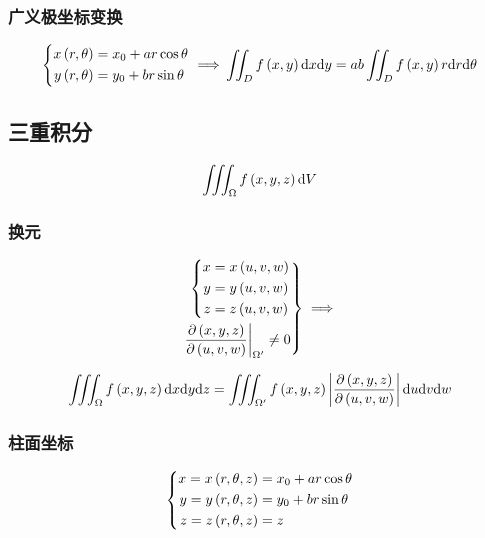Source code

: \documentclass{article}
\begin{document}
\subsubsection{广义极坐标变换}

\[\left\{\begin{aligned}
        x\left(r,\theta\right) & =x_0+ar\cos\theta \\
        y\left(r,\theta\right) & =y_0+br\sin\theta
    \end{aligned}\right.\implies\\
    \iint_Df\left(x,y\right)\mathrm d x\mathrm d y=
    ab\iint_Df\left(x,y\right)r\mathrm d r\mathrm d\theta\]

\subsection{三重积分}

\begin{definition}[$\d V=\d x\d y\d z$]
    \[\iiint_\Omega f\left(x,y,z\right)\mathrm d V\]
\end{definition}

\subsubsection{换元}

\[\left.\begin{aligned}
        \left\{\begin{aligned}
                   x & =x\left(u,v,w\right) \\
                   y & =y\left(u,v,w\right) \\
                   z & =z\left(u,v,w\right)
               \end{aligned}\right. \\
        \left.\frac{\partial\left(x,y,z\right)}{\partial\left(u,v,w\right)}\right|_{\Omega^\prime}\neq0
    \end{aligned}\right\}\implies\]

\[\iiint_\Omega f\left(x,y,z\right)\mathrm d x\mathrm d y\mathrm d z=
    \iiint_{\Omega^\prime}f\left(x,y,z\right)\left|\frac{\partial\left(x,y,z\right)}{\partial\left(u,v,w\right)}\right|\mathrm d u\mathrm d v\mathrm d w\]

\subsubsection{柱面坐标}

\[\left\{\begin{aligned}
        x=x\left(r,\theta,z\right) & =x_0+ar\cos\theta \\
        y=y\left(r,\theta,z\right) & =y_0+br\sin\theta \\
        z=z\left(r,\theta,z\right) & =z
    \end{aligned}\right.\]
\end{document}
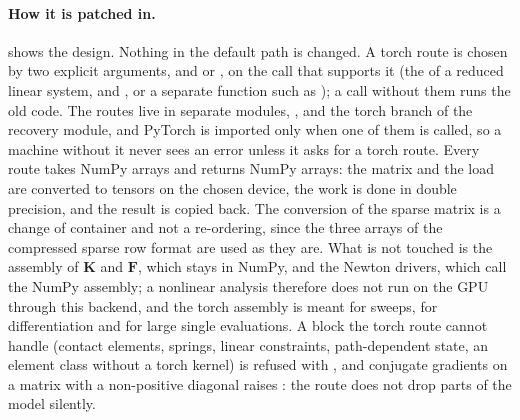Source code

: \paragraph{How it is patched in.}  shows the design. Nothing in the default path is changed. A torch route is chosen by two explicit arguments,  and  or , on the call that supports it (the  of a reduced linear system,  and , or a separate function such as ); a call without them runs the old code. The routes live in separate modules, ,  and the torch branch of the recovery module, and PyTorch is imported only when one of them is called, so a machine without it never sees an error unless it asks for a torch route. Every route takes NumPy arrays and returns NumPy arrays: the matrix and the load are converted to tensors on the chosen device, the work is done in double precision, and the result is copied back. The conversion of the sparse matrix is a change of container and not a re-ordering, since the three arrays of the compressed sparse row format are used as they are. What is not touched is the assembly of $\bm K$ and $\bm F$, which stays in NumPy, and the Newton drivers, which call the NumPy assembly; a nonlinear analysis therefore does not run on the GPU through this backend, and the torch assembly is meant for sweeps, for differentiation and for large single evaluations. A block the torch route cannot handle (contact elements, springs, linear constraints, path-dependent state, an element class without a torch kernel) is refused with , and conjugate gradients on a matrix with a non-positive diagonal raises : the route does not drop parts of the model silently.


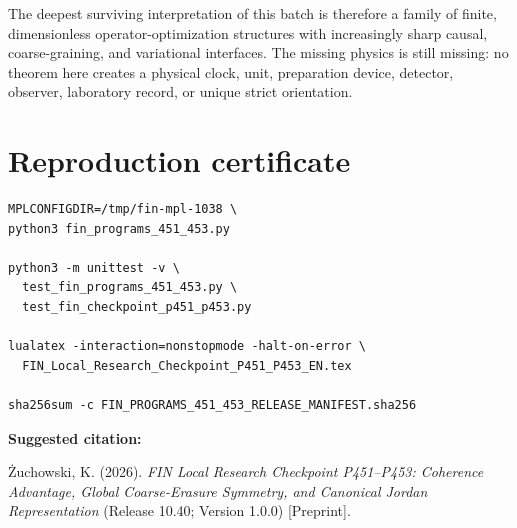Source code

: \documentclass[11pt,a4paper,openany]{report}
\begin{document}
The deepest surviving interpretation of this batch is therefore a family of finite, dimensionless operator-optimization structures with increasingly sharp causal, coarse-graining, and variational interfaces. The missing physics is still missing: no theorem here creates a physical clock, unit, preparation device, detector, observer, laboratory record, or unique strict orientation.


\clearpage
\chapter*{Reproduction certificate}
\begin{Verbatim}[fontsize=\small]
MPLCONFIGDIR=/tmp/fin-mpl-1038 \
python3 fin_programs_451_453.py

python3 -m unittest -v \
  test_fin_programs_451_453.py \
  test_fin_checkpoint_p451_p453.py

lualatex -interaction=nonstopmode -halt-on-error \
  FIN_Local_Research_Checkpoint_P451_P453_EN.tex

sha256sum -c FIN_PROGRAMS_451_453_RELEASE_MANIFEST.sha256
\end{Verbatim}

\noindent\textbf{Suggested citation:}

\.Zuchowski, K. (2026). \emph{FIN Local Research Checkpoint P451--P453:
Coherence Advantage, Global Coarse-Erasure Symmetry, and Canonical Jordan
Representation} (Release 10.40; Version 1.0.0) [Preprint].
\end{document}
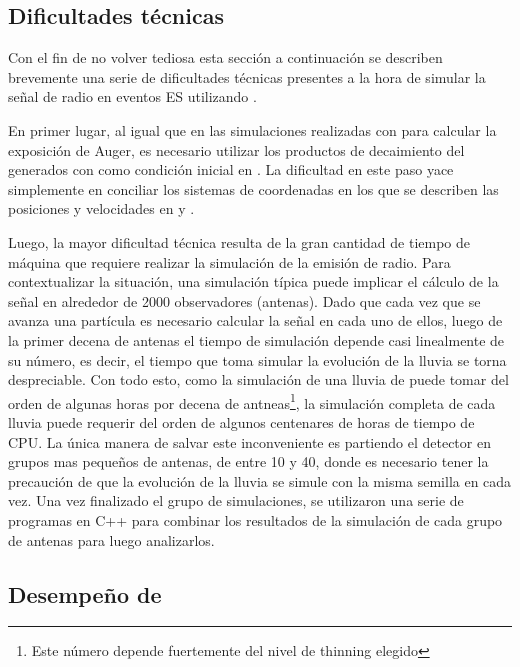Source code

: 		
		\subsection{Dificultades técnicas}

		Con el fin de no volver tediosa esta sección a continuaci\'on se describen brevemente una serie de dificultades técnicas presentes a la hora de simular la señal de radio en eventos ES utilizando \zhs{}.

		En primer lugar, al igual que en las simulaciones realizadas con \aires{} para calcular la exposici\'on de Auger, es necesario utilizar los productos de decaimiento del \tauon{} generados con \tauola{} como condici\'on inicial en \zhs{}.
		La dificultad en este paso yace simplemente en conciliar los sistemas de coordenadas en los que se describen las posiciones y velocidades en \tauola{} y \zhs{}.

		Luego, la mayor dificultad técnica resulta de la gran cantidad de tiempo de máquina que requiere realizar la simulación de la emisión de radio.
		Para contextualizar la situación, una simulación típica puede implicar el c\'alculo de la señal en alrededor de 2000 observadores (antenas).
		Dado que cada vez que se avanza una partícula es necesario calcular la señal en cada uno de ellos, luego de la primer decena de antenas el tiempo de simulación depende casi linealmente de su n\'umero, es decir, el tiempo que toma simular la evolución de la lluvia se torna despreciable.
		Con todo esto, como la simulación de una lluvia de  puede tomar del orden de algunas horas por decena de antneas\footnote{Este número depende fuertemente del nivel de thinning elegido}, la simulación completa de cada lluvia puede requerir del orden de algunos centenares de horas de tiempo de CPU.
		La única manera de salvar este inconveniente es partiendo el detector en grupos mas pequeños de antenas, de entre 10 y 40, donde es necesario tener la precaución de que la evolución de la lluvia se simule con la misma semilla en cada vez.
		Una vez finalizado el grupo de simulaciones, se utilizaron una serie de programas en C++ para combinar los resultados de la simulaci\'on de cada grupo de antenas para luego analizarlos.
		
		\subsection{Desempe\~no de \zhs{}}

....................

Copy out each line of the listing where the string "frac" appears.

Response box:
        \left.\frac{\partial\left(x,y,z\right)}{\partial\left(u,v,w\right)}\right|_{\Omega^\prime}\neq0
    \iiint_{\Omega^\prime}f\left(x,y,z\right)\left|\frac{\partial\left(x,y,z\right)}{\partial\left(u,v,w\right)}\right|\mathrm d u\mathrm d v\mathrm d w\]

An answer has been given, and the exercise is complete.